The restoration of churches, such as Haddington and Stirling in the twentieth century, has recreated to some extent the medieval appearance of these buildings, and something of their Catholic grandeur. This has, however, been at the expense of the more recent Reformed church interior which has been regarded as an intrusion. The 17th-century sectarianism which divided the parish church of Holy Rood in Stirling is now only a matter of historical and photograph record, rather than an archaeological and architectural statement. Here, then, a heritage concern for the original and most ancient form of the building has resulted in the erasure of direct and tangible reminders of the Reformation history of these buildings and the communities to which they relate.
Churches have, of course, been transformed in more recent times as well: Al-Furqan Mosque in Glasgow and Dundee Central Mosque were established in former churches while, in Edinburgh, the United Free Church of Scotland building in Queensferry Road, Blackhall, became a mosque in 2009. Some structural elements commonly found in churches, such as galleries, translate well across faiths, but other features need to be altered, adapted, removed or added to meet new religious purposes.
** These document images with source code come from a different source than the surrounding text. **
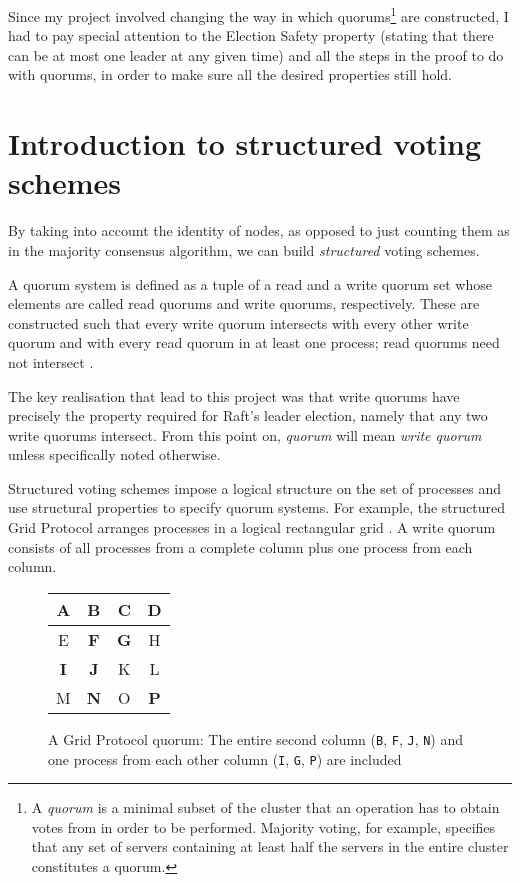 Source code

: \documentclass[11pt,chapterprefix=true,toc=bibliography,numbers=noendperiod,
               footnotes=multiple,twoside]{scrreprt}
\newcommand{\voted}[1]{\textbf{\color{black}#1}}
\begin{document}
Since my project involved changing the way in which quorums\footnote{A \emph{quorum} is a minimal subset of the cluster that an operation has to obtain votes from in order to be performed. Majority voting, for example, specifies that any set of servers containing at least half the servers in the entire cluster constitutes a quorum.} are constructed, I had to pay special attention to the Election Safety property (stating that there can be at most one leader at any given time) and all the steps in the proof to do with quorums, in order to make sure all the desired properties still hold.

\section{Introduction to structured voting schemes\label{ssc:structured-voting-schemes}}

By taking into account the identity of nodes, as opposed to just counting them as in the majority consensus algorithm, we can build \emph{structured} voting schemes.


A quorum system is defined as a tuple of a read and a write quorum set whose elements are called read quorums and write quorums, respectively. These are constructed such that every write quorum intersects with every other write quorum and with every read quorum in at least one process; read quorums need not intersect \autocite{voting}.

The key realisation that lead to this project was that write quorums have precisely the property required for Raft's leader election, namely that any two write quorums intersect. From this point on, \emph{quorum} will mean \emph{write quorum} unless specifically noted otherwise.


Structured voting schemes impose a logical structure on the set of processes and use structural properties to specify quorum systems. For example, the structured Grid Protocol arranges processes in a logical rectangular grid \autocite{grid}. A write quorum consists of all processes from a complete column plus one process from each column.

\begin{figure}[h]
    \centering
    {\ttfamily\color{gray}
    \begin{tabular}{c | c | c | c}
        A & \voted{B} & C & D \\
        \hline
        E & \voted{F} & \voted{G} & H \\
        \hline
        \voted{I} & \voted{J} & K & L \\
        \hline
        M & \voted{N} & O & \voted{P} \\
    \end{tabular}
    }
    \caption[Grid protocol quorum table]{A Grid Protocol quorum: The entire second column (\texttt{B}, \texttt{F}, \texttt{J}, \texttt{N}) and one process from each other column (\texttt{I}, \texttt{G}, \texttt{P}) are included}
    \label{fig:grid-quorum}
\end{figure}
\end{document}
The evolution and adaptation of such buildings to meet the demands of different denominations and faiths speaks to Scotland's complex religious history and these buildings have a place in the histories and ongoing stories of many groups within Scottish society. These buildings have played a prominent role in key social, religious and political changes in the modern Scottish past and they have much to tell about still-resonant historical conflicts and differences between groups. But they also speak of shared spaces, beliefs, traditions and practices and of commonality, co-existence and creative adaptation.